Pair işaret parmağıyla Yoshinori'yi gösterdi ve neşeyle adamlarına baktı. "Bakın, çok iyi tanıyor beni. Kışkırtıldığımda neler olacağını çok iyi biliyor çünkü, öyle değil mi Küçük Kanemoto?"
"Haruto'nun buraya gelmesi fazla sürmez." diye cevap verdi Asahi.
Pair başını salladı. "Doğru, bence de. Bu yüzden elimizi çabuk tutsak iyi olacak, değil mi? Atın şunları arabaya. Ellerini, ayaklarını bağlayın."
Silahlı adamlardan en yapılısı Yoshinori'yi ensesinden tutup arabaya yasladı, tam bileklerine kelepçeyi geçirecekti ki silah sesleri duyuldu, adamın elleri üzerinden çekildiği gibi Yoshinori yere yattı hemen, Asahi de aynı şeyi yapmıştı. Çok geçmeden Asahi yerden kalkmış, Yoshi'nin bileğinden tutup yerden kalkmasına yardım etmişti, beraber oradan kaçmaya başladılar.
Yoshinori arkasına baktı, Jaehyuk ve Junghwan adamlarla silah çatışması içerisindeydiler. Geri dönüp yardım etmek istedi ama Asahi onun bileğini daha çok sıktı.
"Arkana bakmadan koş Yoshinori-san!"
"Ama zor durumdalar-"
"Onların istediği sensin! Jaehyuk ve Junghwan seni korumaya çalışıyor, kaçmamız için alan açtılar. Geri dönersen hepimiz vurularak öldürülürüz!"

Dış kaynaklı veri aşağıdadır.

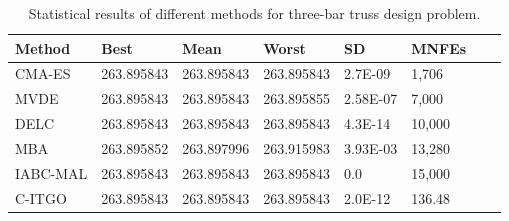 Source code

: 
\begin{table*}[tp]
    \tiny
\begin{center}

\begin{tabular}{ P{2.0cm} P{2.0cm} P{2.0cm} P{2.0cm} P{2.0cm} P{2.0cm} P{2.0cm} P{2.0cm}  }
\hline
\textbf{Method} & \textbf{Best} & \textbf{Mean} & \textbf{Worst} & \textbf{SD} & \textbf{MNFEs} \\
\hline

CMA-ES & 263.895843 & 263.895843 & 263.895843 & 2.7E-09 & 1,706 \\
MVDE & 263.895843 & 263.895843 & 263.895855 & 2.58E-07 & 7,000 \\
DELC & 263.895843 & 263.895843 & 263.895843 & 4.3E-14 & 10,000 \\
MBA & 263.895852 & 263.897996 & 263.915983 & 3.93E-03 & 13,280 \\
IABC-MAL & 263.895843 & 263.895843 & 263.895843 & 0.0 & 15,000 \\
C-ITGO & 263.895843 & 263.895843 & 263.895843 & 2.0E-12 & 136.48 \\


\hline
\end{tabular}
\end{center}

\caption{ Statistical results of different methods for three-bar truss design problem. \\[1em]}
\label{tab:TB}
\end{table*}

Durmaksızın koştular, koştular... Tam izlerini kaybettirdiklerini düşündükleri esnada siyah bir araba önlerini kesti. Asahi tam vaktinde büyükçe bir taş alıp arabaya fırlattı. Telaşla bir binaya girdiler, merdivenleri çıkmaya başladılar. Binanın arka tarafındaki balkona geçtiler, çok yükseğe çıkmamışlardı. Sırayla atladılar. Son hız koşmaya devam ettiler, Yoshinori'nin nefesi kesilmişti artık, yine de bir an bile durmadı. Ta ki Asahi çok kötü bir şekilde yere düşene kadar.
"Asahi!" Hemen arkadaşının yanına koştu.
"Hemen git, koşmaya devam et."
"Olmaz, seni burada bırakamam."
"Ben daha fazla gelemem..." Yerden kalkıp otururuz pozisyona geldi, dizinde büyük bir sıyrık, yanağında da yere sürtündüğü için oluşan birbirinin ardı sırada bir sürü çizik vardı, her biri kanıyordu. "Git, Yoshinori-san, bana bir şey olmayacak."
"Olmaz, ölürüm de bırakmam seni Asahi."
Beklenen senaryo gerçekleşmişti, silahlı adamlardan ikisi onları bulmuştu. Yoshinori, Asahi'nin önüne geçti. Onu korumak istedi fakat yanında silah falan yoktu... Üstlerine gelen adamların ikisi de silahlıydı.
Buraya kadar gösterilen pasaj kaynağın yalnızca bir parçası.